AUTHOR=Purohit Sharad , Sharma Ashok , Zhi Wenbo , Bai Shan , Hopkins Diane , Steed Leigh , Bode Bruce , Anderson Stephen W. , Reed John Chip , Steed R. Dennis , She Jin-Xiong TITLE=Proteins of TNF-α and IL6 Pathways Are Elevated in Serum of Type-1 Diabetes Patients with Microalbuminuria JOURNAL=Frontiers in Immunology VOLUME=9 YEAR=2018 URL=https://www.frontiersin.org/journals/immunology/articles/10.3389/fimmu.2018.00154 DOI=10.3389/fimmu.2018.00154 ISSN=1664-3224 ABSTRACT=

Soluble cytokine receptors may play an important role in development of microalbuminuria (MA) in type-1 diabetes (T1D). In this study, we measured 12 soluble receptors and ligands from TNF-α/IL6/IL2 pathways in T1D patients with MA (n = 89) and T1D patients without MA (n = 483) participating in the PAGODA study. Twelve proteins in the sera from T1D patients with and without MA were measured using multiplex Luminex assays.
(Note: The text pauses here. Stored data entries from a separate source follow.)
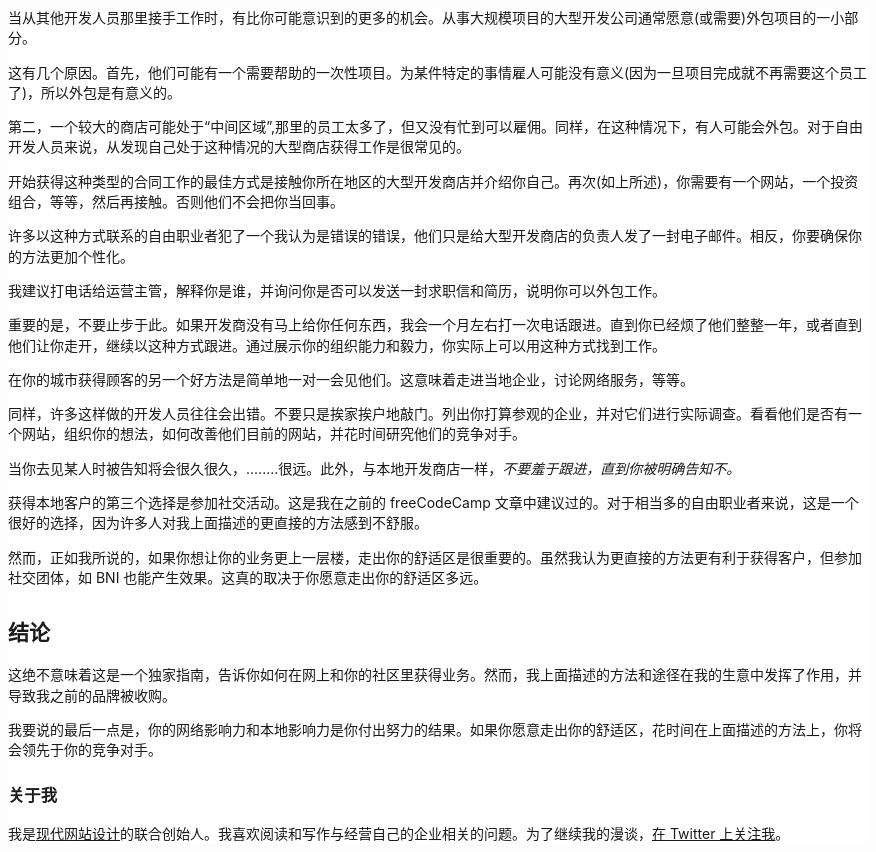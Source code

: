 当从其他开发人员那里接手工作时，有比你可能意识到的更多的机会。从事大规模项目的大型开发公司通常愿意(或需要)外包项目的一小部分。

这有几个原因。首先，他们可能有一个需要帮助的一次性项目。为某件特定的事情雇人可能没有意义(因为一旦项目完成就不再需要这个员工了)，所以外包是有意义的。

第二，一个较大的商店可能处于“中间区域”,那里的员工太多了，但又没有忙到可以雇佣。同样，在这种情况下，有人可能会外包。对于自由开发人员来说，从发现自己处于这种情况的大型商店获得工作是很常见的。

开始获得这种类型的合同工作的最佳方式是接触你所在地区的大型开发商店并介绍你自己。再次(如上所述)，你需要有一个网站，一个投资组合，等等，然后再接触。否则他们不会把你当回事。

许多以这种方式联系的自由职业者犯了一个我认为是错误的错误，他们只是给大型开发商店的负责人发了一封电子邮件。相反，你要确保你的方法更加个性化。

我建议打电话给运营主管，解释你是谁，并询问你是否可以发送一封求职信和简历，说明你可以外包工作。

重要的是，不要止步于此。如果开发商没有马上给你任何东西，我会一个月左右打一次电话跟进。直到你已经烦了他们整整一年，或者直到他们让你走开，继续以这种方式跟进。通过展示你的组织能力和毅力，你实际上可以用这种方式找到工作。

在你的城市获得顾客的另一个好方法是简单地一对一会见他们。这意味着走进当地企业，讨论网络服务，等等。

同样，许多这样做的开发人员往往会出错。不要只是挨家挨户地敲门。列出你打算参观的企业，并对它们进行实际调查。看看他们是否有一个网站，组织你的想法，如何改善他们目前的网站，并花时间研究他们的竞争对手。

当你去见某人时被告知将会很久很久，........很远。此外，与本地开发商店一样，*不要羞于跟进，直到你被明确告知不。*

获得本地客户的第三个选择是参加社交活动。这是我在之前的 freeCodeCamp 文章中建议过的。对于相当多的自由职业者来说，这是一个很好的选择，因为许多人对我上面描述的更直接的方法感到不舒服。

然而，正如我所说的，如果你想让你的业务更上一层楼，走出你的舒适区是很重要的。虽然我认为更直接的方法更有利于获得客户，但参加社交团体，如 BNI 也能产生效果。这真的取决于你愿意走出你的舒适区多远。

## 结论

这绝不意味着这是一个独家指南，告诉你如何在网上和你的社区里获得业务。然而，我上面描述的方法和途径在我的生意中发挥了作用，并导致我之前的品牌被收购。

我要说的最后一点是，你的网络影响力和本地影响力是你付出努力的结果。如果你愿意走出你的舒适区，花时间在上面描述的方法上，你将会领先于你的竞争对手。

### 关于我

我是[现代网站设计](https://www.modern-website.design/)的联合创始人。我喜欢阅读和写作与经营自己的企业相关的问题。为了继续我的漫谈，[在 Twitter 上关注我](https://twitter.com/Luke_Ciciliano)。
Ten serum proteins (sTNFR1, sTNFR2, sIL2Rα, MMP2, sgp130, sVCAM1, sIL6R, SAA, CRP, and sICAM1) were significantly elevated in T1D patients with MA. After adjusting for age, duration of diabetes, and sex in logistic regression, association remained significant for seven proteins. MA is associated with increasing concentrations of all 10 proteins, with the strongest associations observed for sTNFR1 (OR = 108.3, P < 10−32) and sTNFR2 (OR = 65.5, P < 10−37), followed by sIL2Rα (OR = 12.9, P < 10−13), MMP2 (OR = 5.5, P < 10−6), sgp130 (OR = 5.2, P < 10−3), sIL6R (OR = 4.6, P < 10−4), and sVCAM1 (OR = 3.3, P < 10−4). We developed a risk score system based on the combined odds ratios associated with each quintile for each protein. The risk scores cluster MA patients into three subsets, each associated with distinct risk for MA attributable to proteins in the TNF-α/IL6 pathway (mean OR = 1, 13.5, and 126.3 for the three subsets, respectively). Our results suggest that the TNF-α/IL6 pathway is overactive in approximately 40% of the MA patients and moderately elevated in the middle 40% of the MA patients. Our results suggest the existence of distinct subsets of MA patients identifiable by their serum protein profiles.